◆ Instructions for the task: Transcribe the whole listing below. Pictures do not go in the copy.

Start of Block

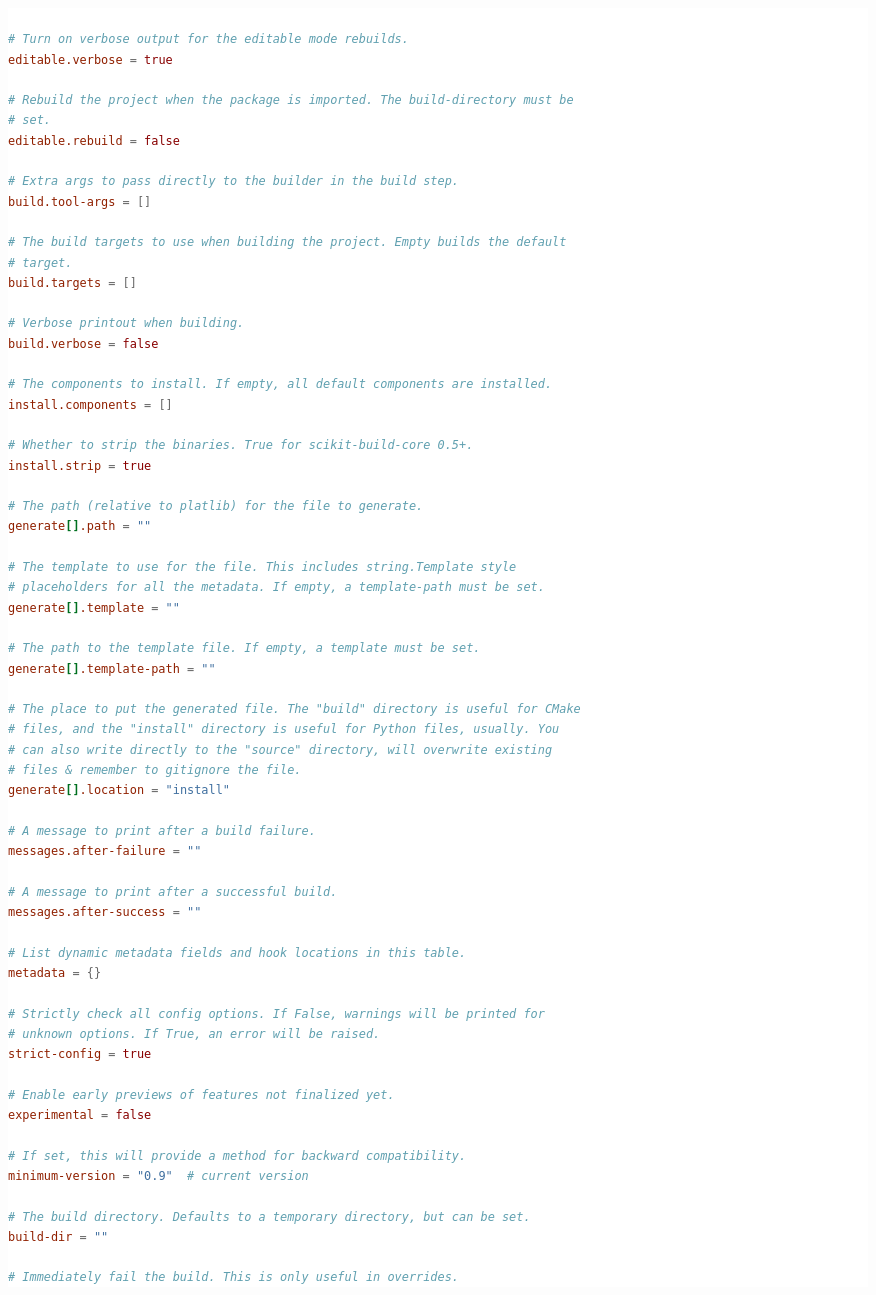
 ```toml

# Turn on verbose output for the editable mode rebuilds.
editable.verbose = true

# Rebuild the project when the package is imported. The build-directory must be
# set.
editable.rebuild = false

# Extra args to pass directly to the builder in the build step.
build.tool-args = []

# The build targets to use when building the project. Empty builds the default
# target.
build.targets = []

# Verbose printout when building.
build.verbose = false

# The components to install. If empty, all default components are installed.
install.components = []

# Whether to strip the binaries. True for scikit-build-core 0.5+.
install.strip = true

# The path (relative to platlib) for the file to generate.
generate[].path = ""

# The template to use for the file. This includes string.Template style
# placeholders for all the metadata. If empty, a template-path must be set.
generate[].template = ""

# The path to the template file. If empty, a template must be set.
generate[].template-path = ""

# The place to put the generated file. The "build" directory is useful for CMake
# files, and the "install" directory is useful for Python files, usually. You
# can also write directly to the "source" directory, will overwrite existing
# files & remember to gitignore the file.
generate[].location = "install"

# A message to print after a build failure.
messages.after-failure = ""

# A message to print after a successful build.
messages.after-success = ""

# List dynamic metadata fields and hook locations in this table.
metadata = {}

# Strictly check all config options. If False, warnings will be printed for
# unknown options. If True, an error will be raised.
strict-config = true

# Enable early previews of features not finalized yet.
experimental = false

# If set, this will provide a method for backward compatibility.
minimum-version = "0.9"  # current version

# The build directory. Defaults to a temporary directory, but can be set.
build-dir = ""

# Immediately fail the build. This is only useful in overrides.
```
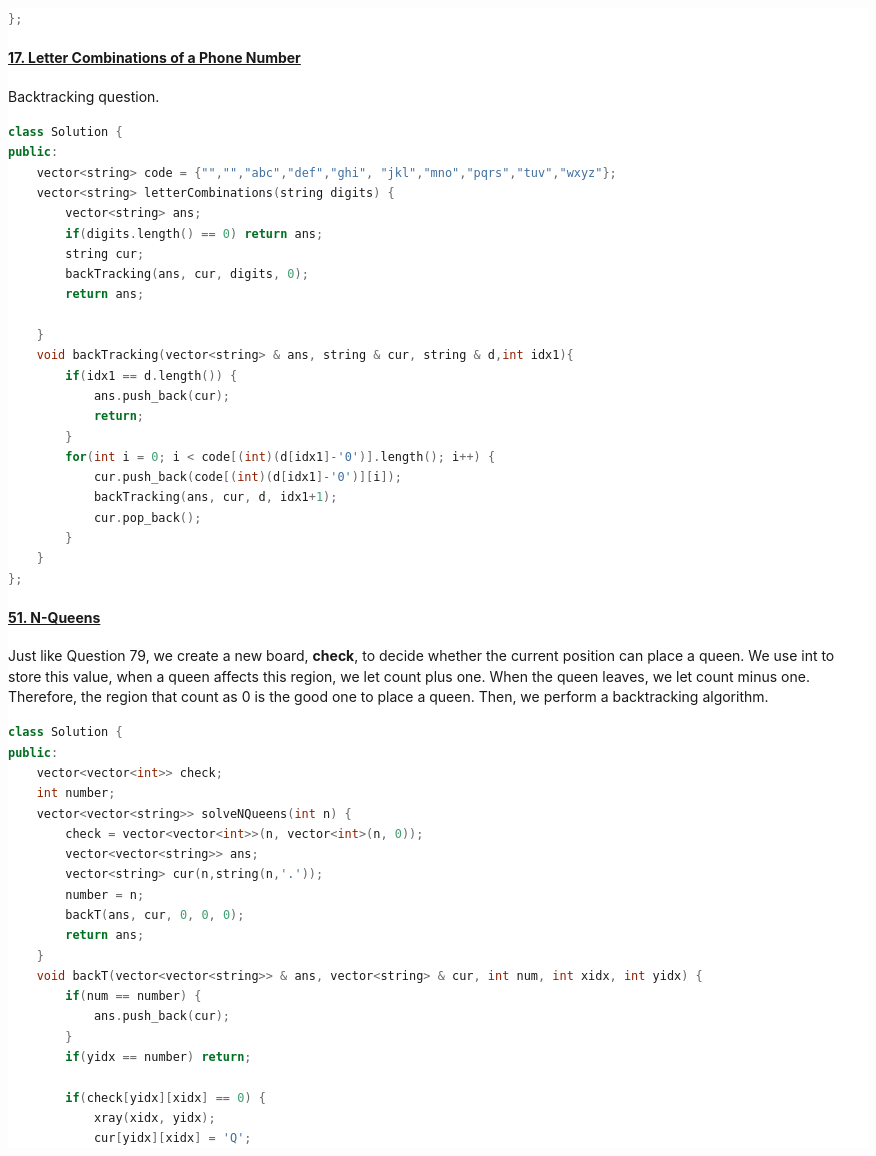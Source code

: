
 ```c++
};
```

#### [**17. Letter Combinations of a Phone Number**](https://leetcode.com/problems/letter-combinations-of-a-phone-number/)

Backtracking question.

```c++
class Solution {
public:
    vector<string> code = {"","","abc","def","ghi", "jkl","mno","pqrs","tuv","wxyz"};
    vector<string> letterCombinations(string digits) {
        vector<string> ans;
        if(digits.length() == 0) return ans;
        string cur;
        backTracking(ans, cur, digits, 0);
        return ans;
        
    }
    void backTracking(vector<string> & ans, string & cur, string & d,int idx1){
        if(idx1 == d.length()) {
            ans.push_back(cur);
            return;
        }
        for(int i = 0; i < code[(int)(d[idx1]-'0')].length(); i++) {
            cur.push_back(code[(int)(d[idx1]-'0')][i]);
            backTracking(ans, cur, d, idx1+1);
            cur.pop_back();
        }
    }
};
```

#### [**51. N-Queens**](https://leetcode.com/problems/n-queens/)

Just like Question 79, we create a new board, **check**, to decide whether the current position can place a queen. We use int to store this value, when a queen affects this region, we let count plus one. When the queen leaves, we let count minus one.  Therefore, the region that count as 0 is the good one to place a queen. Then, we perform a backtracking algorithm.

```c++
class Solution {
public:
    vector<vector<int>> check;
    int number;
    vector<vector<string>> solveNQueens(int n) {
        check = vector<vector<int>>(n, vector<int>(n, 0));
        vector<vector<string>> ans;
        vector<string> cur(n,string(n,'.'));
        number = n;
        backT(ans, cur, 0, 0, 0);
        return ans;
    }
    void backT(vector<vector<string>> & ans, vector<string> & cur, int num, int xidx, int yidx) {
        if(num == number) {
            ans.push_back(cur);
        }
        if(yidx == number) return;

        if(check[yidx][xidx] == 0) {
            xray(xidx, yidx);
            cur[yidx][xidx] = 'Q';
```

End of Block

◆ Finished task:
 ```toml

# Turn on verbose output for the editable mode rebuilds.
editable.verbose = true

# Rebuild the project when the package is imported. The build-directory must be
# set.
editable.rebuild = false

# Extra args to pass directly to the builder in the build step.
build.tool-args = []

# The build targets to use when building the project. Empty builds the default
# target.
build.targets = []

# Verbose printout when building.
build.verbose = false

# The components to install. If empty, all default components are installed.
install.components = []

# Whether to strip the binaries. True for scikit-build-core 0.5+.
install.strip = true

# The path (relative to platlib) for the file to generate.
generate[].path = ""

# The template to use for the file. This includes string.Template style
# placeholders for all the metadata. If empty, a template-path must be set.
generate[].template = ""

# The path to the template file. If empty, a template must be set.
generate[].template-path = ""

# The place to put the generated file. The "build" directory is useful for CMake
# files, and the "install" directory is useful for Python files, usually. You
# can also write directly to the "source" directory, will overwrite existing
# files & remember to gitignore the file.
generate[].location = "install"

# A message to print after a build failure.
messages.after-failure = ""

# A message to print after a successful build.
messages.after-success = ""

# List dynamic metadata fields and hook locations in this table.
metadata = {}

# Strictly check all config options. If False, warnings will be printed for
# unknown options. If True, an error will be raised.
strict-config = true

# Enable early previews of features not finalized yet.
experimental = false

# If set, this will provide a method for backward compatibility.
minimum-version = "0.9"  # current version

# The build directory. Defaults to a temporary directory, but can be set.
build-dir = ""

# Immediately fail the build. This is only useful in overrides.
```
Source code

:
 ```c++
};
```

#### [**17. Letter Combinations of a Phone Number**](https://leetcode.com/problems/letter-combinations-of-a-phone-number/)

Backtracking question.

```c++
class Solution {
public:
    vector<string> code = {"","","abc","def","ghi", "jkl","mno","pqrs","tuv","wxyz"};
    vector<string> letterCombinations(string digits) {
        vector<string> ans;
        if(digits.length() == 0) return ans;
        string cur;
        backTracking(ans, cur, digits, 0);
        return ans;
        
    }
    void backTracking(vector<string> & ans, string & cur, string & d,int idx1){
        if(idx1 == d.length()) {
            ans.push_back(cur);
            return;
        }
        for(int i = 0; i < code[(int)(d[idx1]-'0')].length(); i++) {
            cur.push_back(code[(int)(d[idx1]-'0')][i]);
            backTracking(ans, cur, d, idx1+1);
            cur.pop_back();
        }
    }
};
```

#### [**51. N-Queens**](https://leetcode.com/problems/n-queens/)

Just like Question 79, we create a new board, **check**, to decide whether the current position can place a queen. We use int to store this value, when a queen affects this region, we let count plus one. When the queen leaves, we let count minus one.  Therefore, the region that count as 0 is the good one to place a queen. Then, we perform a backtracking algorithm.

```c++
class Solution {
public:
    vector<vector<int>> check;
    int number;
    vector<vector<string>> solveNQueens(int n) {
        check = vector<vector<int>>(n, vector<int>(n, 0));
        vector<vector<string>> ans;
        vector<string> cur(n,string(n,'.'));
        number = n;
        backT(ans, cur, 0, 0, 0);
        return ans;
    }
    void backT(vector<vector<string>> & ans, vector<string> & cur, int num, int xidx, int yidx) {
        if(num == number) {
            ans.push_back(cur);
        }
        if(yidx == number) return;

        if(check[yidx][xidx] == 0) {
            xray(xidx, yidx);
            cur[yidx][xidx] = 'Q';
```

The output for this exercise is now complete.